ACTION ITEM = Transcribe the stretch of entries below from the line with "- automgrp 1.3.2" through the line with "- datastructures 0.3.0", exactly and with both ends included; leave out all other lines.

Saved data entries:

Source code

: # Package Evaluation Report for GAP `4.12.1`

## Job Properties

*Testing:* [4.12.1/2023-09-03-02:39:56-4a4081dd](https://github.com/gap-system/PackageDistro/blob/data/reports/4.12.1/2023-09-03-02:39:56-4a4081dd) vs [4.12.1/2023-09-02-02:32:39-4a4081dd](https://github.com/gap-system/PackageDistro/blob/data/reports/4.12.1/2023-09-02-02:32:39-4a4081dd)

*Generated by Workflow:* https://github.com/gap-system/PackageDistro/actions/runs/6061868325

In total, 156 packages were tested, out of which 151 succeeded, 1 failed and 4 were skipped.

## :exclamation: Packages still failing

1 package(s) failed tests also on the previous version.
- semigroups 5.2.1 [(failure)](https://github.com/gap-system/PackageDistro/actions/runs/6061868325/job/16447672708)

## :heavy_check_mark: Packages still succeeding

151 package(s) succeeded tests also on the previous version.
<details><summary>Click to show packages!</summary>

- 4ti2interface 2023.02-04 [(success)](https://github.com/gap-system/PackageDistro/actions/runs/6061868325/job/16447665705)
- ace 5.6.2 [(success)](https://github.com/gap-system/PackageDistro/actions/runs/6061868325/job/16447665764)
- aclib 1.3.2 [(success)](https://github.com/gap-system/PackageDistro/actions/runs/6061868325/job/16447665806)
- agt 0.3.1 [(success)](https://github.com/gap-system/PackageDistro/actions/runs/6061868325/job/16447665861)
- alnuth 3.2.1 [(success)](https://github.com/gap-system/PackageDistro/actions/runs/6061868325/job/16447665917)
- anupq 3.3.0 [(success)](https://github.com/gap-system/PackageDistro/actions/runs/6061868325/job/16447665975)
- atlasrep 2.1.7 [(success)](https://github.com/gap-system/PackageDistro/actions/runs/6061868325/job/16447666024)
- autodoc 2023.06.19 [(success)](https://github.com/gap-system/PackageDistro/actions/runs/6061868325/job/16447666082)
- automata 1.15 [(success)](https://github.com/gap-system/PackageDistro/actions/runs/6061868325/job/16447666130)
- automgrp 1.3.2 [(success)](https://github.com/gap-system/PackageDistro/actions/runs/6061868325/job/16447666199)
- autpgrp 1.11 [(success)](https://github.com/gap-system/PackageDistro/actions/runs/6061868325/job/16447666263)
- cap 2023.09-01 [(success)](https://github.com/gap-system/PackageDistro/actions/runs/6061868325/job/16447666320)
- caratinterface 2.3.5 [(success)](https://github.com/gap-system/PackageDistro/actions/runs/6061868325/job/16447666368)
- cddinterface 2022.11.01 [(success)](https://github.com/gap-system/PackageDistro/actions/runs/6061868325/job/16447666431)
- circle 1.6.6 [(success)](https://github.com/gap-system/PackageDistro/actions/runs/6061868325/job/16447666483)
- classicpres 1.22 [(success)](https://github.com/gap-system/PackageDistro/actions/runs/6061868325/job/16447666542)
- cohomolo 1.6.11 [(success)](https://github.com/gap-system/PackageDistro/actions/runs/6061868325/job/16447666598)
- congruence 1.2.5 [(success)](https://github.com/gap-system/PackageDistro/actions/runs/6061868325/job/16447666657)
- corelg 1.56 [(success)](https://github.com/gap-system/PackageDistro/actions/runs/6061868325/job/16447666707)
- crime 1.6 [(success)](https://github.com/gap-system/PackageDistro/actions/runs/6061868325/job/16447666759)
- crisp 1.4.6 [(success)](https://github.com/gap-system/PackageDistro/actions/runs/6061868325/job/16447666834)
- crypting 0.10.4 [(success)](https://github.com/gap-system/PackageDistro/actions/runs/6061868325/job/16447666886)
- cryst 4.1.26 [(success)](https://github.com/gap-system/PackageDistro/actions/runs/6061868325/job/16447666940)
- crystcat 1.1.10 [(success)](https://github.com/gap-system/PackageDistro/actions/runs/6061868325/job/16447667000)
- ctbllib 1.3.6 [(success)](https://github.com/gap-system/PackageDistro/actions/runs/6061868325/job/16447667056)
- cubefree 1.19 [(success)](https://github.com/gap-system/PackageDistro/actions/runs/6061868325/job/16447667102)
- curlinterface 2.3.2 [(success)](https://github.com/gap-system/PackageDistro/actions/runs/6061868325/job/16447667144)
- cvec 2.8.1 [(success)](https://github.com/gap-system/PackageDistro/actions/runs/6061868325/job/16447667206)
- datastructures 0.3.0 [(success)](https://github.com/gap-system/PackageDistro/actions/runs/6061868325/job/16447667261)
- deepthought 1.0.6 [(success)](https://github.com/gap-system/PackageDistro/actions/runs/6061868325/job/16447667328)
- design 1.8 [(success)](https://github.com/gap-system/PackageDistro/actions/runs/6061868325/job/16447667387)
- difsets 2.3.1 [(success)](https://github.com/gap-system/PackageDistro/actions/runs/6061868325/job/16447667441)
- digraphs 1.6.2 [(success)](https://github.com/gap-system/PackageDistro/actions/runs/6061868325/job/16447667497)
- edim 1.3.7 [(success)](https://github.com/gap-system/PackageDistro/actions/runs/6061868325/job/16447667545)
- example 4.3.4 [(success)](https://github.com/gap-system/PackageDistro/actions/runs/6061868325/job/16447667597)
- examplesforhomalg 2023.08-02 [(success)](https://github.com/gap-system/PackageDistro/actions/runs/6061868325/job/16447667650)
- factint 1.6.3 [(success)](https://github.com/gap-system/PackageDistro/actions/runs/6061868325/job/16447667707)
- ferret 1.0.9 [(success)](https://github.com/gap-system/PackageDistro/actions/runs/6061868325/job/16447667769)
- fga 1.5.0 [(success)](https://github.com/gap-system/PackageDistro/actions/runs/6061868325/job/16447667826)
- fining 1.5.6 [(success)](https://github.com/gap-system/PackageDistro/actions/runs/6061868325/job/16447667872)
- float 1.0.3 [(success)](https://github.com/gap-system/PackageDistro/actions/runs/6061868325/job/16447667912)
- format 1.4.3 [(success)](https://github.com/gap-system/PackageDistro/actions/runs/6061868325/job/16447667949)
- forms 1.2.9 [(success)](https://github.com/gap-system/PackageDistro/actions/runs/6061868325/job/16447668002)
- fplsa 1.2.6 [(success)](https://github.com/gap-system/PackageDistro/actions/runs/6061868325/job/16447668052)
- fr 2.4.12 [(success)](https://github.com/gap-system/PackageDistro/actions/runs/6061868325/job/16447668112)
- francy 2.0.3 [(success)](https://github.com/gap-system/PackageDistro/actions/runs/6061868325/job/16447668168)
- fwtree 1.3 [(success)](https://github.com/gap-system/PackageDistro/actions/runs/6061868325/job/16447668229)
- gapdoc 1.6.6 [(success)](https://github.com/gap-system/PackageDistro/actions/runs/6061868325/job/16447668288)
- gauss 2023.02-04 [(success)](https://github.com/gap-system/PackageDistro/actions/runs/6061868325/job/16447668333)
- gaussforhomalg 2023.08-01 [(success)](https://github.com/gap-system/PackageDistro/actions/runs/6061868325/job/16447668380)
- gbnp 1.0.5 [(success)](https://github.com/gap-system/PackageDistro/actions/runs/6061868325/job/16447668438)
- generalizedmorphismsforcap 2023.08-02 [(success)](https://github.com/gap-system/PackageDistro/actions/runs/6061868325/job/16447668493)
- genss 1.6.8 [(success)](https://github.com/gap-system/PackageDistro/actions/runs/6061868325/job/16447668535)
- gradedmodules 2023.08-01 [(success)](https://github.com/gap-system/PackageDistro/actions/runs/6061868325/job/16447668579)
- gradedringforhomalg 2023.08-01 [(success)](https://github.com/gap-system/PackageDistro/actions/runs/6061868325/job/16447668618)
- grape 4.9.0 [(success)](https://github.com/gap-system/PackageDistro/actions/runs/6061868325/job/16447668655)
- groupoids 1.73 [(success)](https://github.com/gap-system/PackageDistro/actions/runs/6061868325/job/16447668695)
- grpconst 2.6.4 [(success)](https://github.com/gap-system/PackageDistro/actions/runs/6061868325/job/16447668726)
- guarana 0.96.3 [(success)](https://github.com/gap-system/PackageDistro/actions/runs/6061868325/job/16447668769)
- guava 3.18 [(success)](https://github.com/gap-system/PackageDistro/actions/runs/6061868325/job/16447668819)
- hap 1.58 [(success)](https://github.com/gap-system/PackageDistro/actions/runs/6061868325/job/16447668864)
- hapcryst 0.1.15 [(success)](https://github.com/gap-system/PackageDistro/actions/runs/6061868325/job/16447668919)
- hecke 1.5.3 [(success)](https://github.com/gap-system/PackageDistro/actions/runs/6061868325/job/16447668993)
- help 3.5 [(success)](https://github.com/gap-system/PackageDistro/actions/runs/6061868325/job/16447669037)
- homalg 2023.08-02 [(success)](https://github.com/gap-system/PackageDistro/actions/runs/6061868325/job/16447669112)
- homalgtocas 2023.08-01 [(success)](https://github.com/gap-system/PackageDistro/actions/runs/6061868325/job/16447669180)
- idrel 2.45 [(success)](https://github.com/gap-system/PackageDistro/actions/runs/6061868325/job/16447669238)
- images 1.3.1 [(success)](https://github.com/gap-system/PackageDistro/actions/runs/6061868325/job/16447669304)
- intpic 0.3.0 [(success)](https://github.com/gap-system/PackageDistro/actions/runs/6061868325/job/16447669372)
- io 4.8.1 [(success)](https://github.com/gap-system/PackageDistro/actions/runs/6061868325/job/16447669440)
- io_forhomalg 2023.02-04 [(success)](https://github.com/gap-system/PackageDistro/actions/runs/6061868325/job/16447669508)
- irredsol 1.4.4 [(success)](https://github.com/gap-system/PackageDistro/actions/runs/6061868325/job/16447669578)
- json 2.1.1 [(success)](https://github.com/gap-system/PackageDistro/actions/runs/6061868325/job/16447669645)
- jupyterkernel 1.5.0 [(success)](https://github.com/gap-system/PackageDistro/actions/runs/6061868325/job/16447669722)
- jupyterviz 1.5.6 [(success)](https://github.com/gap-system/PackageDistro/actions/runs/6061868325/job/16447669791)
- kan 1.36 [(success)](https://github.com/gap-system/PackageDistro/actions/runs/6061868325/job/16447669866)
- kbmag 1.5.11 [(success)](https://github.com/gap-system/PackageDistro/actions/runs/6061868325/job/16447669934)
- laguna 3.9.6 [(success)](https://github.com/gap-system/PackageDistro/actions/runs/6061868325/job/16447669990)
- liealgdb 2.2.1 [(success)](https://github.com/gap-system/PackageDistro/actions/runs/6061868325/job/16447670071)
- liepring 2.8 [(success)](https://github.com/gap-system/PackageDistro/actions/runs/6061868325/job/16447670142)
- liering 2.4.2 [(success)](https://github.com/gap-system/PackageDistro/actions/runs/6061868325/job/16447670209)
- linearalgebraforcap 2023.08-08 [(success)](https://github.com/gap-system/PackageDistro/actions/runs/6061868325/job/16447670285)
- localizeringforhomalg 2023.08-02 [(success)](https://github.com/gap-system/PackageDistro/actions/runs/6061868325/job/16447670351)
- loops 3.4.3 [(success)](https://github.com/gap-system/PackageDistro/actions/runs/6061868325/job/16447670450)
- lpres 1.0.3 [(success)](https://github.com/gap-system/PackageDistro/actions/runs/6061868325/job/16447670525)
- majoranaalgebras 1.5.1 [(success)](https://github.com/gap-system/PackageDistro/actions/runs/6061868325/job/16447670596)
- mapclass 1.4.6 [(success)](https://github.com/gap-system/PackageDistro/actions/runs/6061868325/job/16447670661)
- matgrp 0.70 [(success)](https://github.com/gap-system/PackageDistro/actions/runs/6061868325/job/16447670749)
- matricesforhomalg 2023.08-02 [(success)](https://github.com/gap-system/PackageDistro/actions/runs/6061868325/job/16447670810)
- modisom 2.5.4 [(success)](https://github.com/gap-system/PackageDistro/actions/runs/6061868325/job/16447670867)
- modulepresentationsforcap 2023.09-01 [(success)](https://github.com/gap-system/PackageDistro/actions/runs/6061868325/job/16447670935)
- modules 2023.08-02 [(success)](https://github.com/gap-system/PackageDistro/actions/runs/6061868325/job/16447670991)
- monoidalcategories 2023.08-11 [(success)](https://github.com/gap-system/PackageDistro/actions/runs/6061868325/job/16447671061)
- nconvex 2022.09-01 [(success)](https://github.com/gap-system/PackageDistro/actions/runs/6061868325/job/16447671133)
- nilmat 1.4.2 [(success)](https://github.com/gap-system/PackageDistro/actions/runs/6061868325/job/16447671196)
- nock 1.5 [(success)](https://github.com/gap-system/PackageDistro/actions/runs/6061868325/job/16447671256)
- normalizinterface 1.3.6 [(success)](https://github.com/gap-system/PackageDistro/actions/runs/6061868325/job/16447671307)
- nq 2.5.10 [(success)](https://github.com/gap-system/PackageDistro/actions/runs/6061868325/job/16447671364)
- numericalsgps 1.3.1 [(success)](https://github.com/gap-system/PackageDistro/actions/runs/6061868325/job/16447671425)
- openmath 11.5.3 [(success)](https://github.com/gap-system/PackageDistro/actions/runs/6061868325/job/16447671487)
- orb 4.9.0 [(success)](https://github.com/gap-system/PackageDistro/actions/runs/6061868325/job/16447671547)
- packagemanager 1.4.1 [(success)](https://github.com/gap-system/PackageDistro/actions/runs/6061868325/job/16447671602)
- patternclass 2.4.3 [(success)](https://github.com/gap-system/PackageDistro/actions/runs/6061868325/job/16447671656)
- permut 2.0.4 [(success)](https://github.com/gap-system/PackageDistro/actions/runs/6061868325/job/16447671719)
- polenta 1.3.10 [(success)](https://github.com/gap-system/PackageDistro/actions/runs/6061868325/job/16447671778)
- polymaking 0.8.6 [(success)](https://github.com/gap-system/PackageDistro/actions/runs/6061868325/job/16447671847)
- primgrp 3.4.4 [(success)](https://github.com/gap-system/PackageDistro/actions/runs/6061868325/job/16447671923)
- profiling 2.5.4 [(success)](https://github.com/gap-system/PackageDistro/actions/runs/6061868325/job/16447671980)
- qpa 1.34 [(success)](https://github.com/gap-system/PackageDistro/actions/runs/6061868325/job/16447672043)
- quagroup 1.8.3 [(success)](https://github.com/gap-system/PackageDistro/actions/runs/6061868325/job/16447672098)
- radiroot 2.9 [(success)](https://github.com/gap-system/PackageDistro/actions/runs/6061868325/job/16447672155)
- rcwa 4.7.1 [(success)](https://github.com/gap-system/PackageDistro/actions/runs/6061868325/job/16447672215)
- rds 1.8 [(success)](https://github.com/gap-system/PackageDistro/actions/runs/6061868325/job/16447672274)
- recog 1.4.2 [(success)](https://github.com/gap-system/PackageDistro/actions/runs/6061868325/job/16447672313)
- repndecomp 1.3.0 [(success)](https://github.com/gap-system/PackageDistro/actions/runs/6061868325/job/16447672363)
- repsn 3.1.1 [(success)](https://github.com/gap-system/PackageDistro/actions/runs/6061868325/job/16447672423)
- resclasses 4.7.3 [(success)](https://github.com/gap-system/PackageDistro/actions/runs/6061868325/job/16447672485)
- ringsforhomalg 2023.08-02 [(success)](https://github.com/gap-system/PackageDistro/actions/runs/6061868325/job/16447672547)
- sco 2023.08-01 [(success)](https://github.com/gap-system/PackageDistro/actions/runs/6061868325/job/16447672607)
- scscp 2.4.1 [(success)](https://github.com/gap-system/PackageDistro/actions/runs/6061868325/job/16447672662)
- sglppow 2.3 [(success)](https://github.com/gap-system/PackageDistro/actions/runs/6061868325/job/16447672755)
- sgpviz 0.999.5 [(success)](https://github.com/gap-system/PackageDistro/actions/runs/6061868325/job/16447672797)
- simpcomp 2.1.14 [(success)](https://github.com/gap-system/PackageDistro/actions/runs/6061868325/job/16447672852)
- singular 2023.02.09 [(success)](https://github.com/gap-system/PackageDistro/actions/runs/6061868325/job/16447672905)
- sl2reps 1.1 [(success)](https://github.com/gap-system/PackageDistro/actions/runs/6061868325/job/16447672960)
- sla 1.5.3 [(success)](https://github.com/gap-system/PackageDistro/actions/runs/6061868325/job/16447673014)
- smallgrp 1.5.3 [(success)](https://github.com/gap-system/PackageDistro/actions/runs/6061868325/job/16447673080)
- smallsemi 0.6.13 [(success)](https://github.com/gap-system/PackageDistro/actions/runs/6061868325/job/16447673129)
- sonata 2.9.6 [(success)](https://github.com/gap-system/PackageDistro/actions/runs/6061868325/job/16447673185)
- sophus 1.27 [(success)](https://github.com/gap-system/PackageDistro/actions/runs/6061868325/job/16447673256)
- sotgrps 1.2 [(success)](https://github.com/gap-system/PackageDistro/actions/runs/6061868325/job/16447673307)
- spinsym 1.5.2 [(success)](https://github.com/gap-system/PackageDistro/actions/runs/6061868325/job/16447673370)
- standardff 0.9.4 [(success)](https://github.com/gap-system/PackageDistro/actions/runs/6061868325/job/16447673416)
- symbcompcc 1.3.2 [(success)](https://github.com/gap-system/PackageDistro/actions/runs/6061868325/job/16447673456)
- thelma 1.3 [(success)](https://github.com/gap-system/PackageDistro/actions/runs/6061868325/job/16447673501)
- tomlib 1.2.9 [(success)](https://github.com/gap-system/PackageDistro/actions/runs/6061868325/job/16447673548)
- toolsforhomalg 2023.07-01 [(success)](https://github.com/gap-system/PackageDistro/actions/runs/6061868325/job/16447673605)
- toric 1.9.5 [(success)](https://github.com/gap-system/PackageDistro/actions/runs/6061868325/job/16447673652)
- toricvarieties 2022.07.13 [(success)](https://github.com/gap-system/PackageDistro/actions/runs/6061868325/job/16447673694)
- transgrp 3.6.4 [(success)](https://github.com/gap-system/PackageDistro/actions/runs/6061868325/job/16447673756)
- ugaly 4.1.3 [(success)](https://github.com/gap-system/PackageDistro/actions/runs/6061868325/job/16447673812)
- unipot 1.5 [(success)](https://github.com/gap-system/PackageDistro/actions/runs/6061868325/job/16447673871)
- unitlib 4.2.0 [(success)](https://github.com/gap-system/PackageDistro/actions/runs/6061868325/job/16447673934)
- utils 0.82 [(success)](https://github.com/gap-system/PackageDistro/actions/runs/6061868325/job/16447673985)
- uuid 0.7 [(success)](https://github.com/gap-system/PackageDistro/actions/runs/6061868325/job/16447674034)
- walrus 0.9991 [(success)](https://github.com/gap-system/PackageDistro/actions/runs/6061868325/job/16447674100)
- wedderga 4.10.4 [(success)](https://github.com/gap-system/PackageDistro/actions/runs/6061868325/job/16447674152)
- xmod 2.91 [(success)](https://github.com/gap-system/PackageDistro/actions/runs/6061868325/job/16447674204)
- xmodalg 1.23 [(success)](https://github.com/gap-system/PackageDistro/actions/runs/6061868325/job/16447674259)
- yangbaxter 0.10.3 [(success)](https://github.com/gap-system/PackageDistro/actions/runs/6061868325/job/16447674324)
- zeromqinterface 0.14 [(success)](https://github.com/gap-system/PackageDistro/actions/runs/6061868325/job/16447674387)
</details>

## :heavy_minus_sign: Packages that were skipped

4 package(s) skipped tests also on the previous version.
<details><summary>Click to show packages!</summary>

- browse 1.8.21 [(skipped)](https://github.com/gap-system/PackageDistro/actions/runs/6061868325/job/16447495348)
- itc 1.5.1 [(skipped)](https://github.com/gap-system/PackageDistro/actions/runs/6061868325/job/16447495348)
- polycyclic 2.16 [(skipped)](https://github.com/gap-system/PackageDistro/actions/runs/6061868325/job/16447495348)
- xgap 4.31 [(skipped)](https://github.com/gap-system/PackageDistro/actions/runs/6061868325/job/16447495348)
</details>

RESULT OF THE EXERCISE =
- automgrp 1.3.2 [(success)](https://github.com/gap-system/PackageDistro/actions/runs/6061868325/job/16447666199)
- autpgrp 1.11 [(success)](https://github.com/gap-system/PackageDistro/actions/runs/6061868325/job/16447666263)
- cap 2023.09-01 [(success)](https://github.com/gap-system/PackageDistro/actions/runs/6061868325/job/16447666320)
- caratinterface 2.3.5 [(success)](https://github.com/gap-system/PackageDistro/actions/runs/6061868325/job/16447666368)
- cddinterface 2022.11.01 [(success)](https://github.com/gap-system/PackageDistro/actions/runs/6061868325/job/16447666431)
- circle 1.6.6 [(success)](https://github.com/gap-system/PackageDistro/actions/runs/6061868325/job/16447666483)
- classicpres 1.22 [(success)](https://github.com/gap-system/PackageDistro/actions/runs/6061868325/job/16447666542)
- cohomolo 1.6.11 [(success)](https://github.com/gap-system/PackageDistro/actions/runs/6061868325/job/16447666598)
- congruence 1.2.5 [(success)](https://github.com/gap-system/PackageDistro/actions/runs/6061868325/job/16447666657)
- corelg 1.56 [(success)](https://github.com/gap-system/PackageDistro/actions/runs/6061868325/job/16447666707)
- crime 1.6 [(success)](https://github.com/gap-system/PackageDistro/actions/runs/6061868325/job/16447666759)
- crisp 1.4.6 [(success)](https://github.com/gap-system/PackageDistro/actions/runs/6061868325/job/16447666834)
- crypting 0.10.4 [(success)](https://github.com/gap-system/PackageDistro/actions/runs/6061868325/job/16447666886)
- cryst 4.1.26 [(success)](https://github.com/gap-system/PackageDistro/actions/runs/6061868325/job/16447666940)
- crystcat 1.1.10 [(success)](https://github.com/gap-system/PackageDistro/actions/runs/6061868325/job/16447667000)
- ctbllib 1.3.6 [(success)](https://github.com/gap-system/PackageDistro/actions/runs/6061868325/job/16447667056)
- cubefree 1.19 [(success)](https://github.com/gap-system/PackageDistro/actions/runs/6061868325/job/16447667102)
- curlinterface 2.3.2 [(success)](https://github.com/gap-system/PackageDistro/actions/runs/6061868325/job/16447667144)
- cvec 2.8.1 [(success)](https://github.com/gap-system/PackageDistro/actions/runs/6061868325/job/16447667206)
- datastructures 0.3.0 [(success)](https://github.com/gap-system/PackageDistro/actions/runs/6061868325/job/16447667261)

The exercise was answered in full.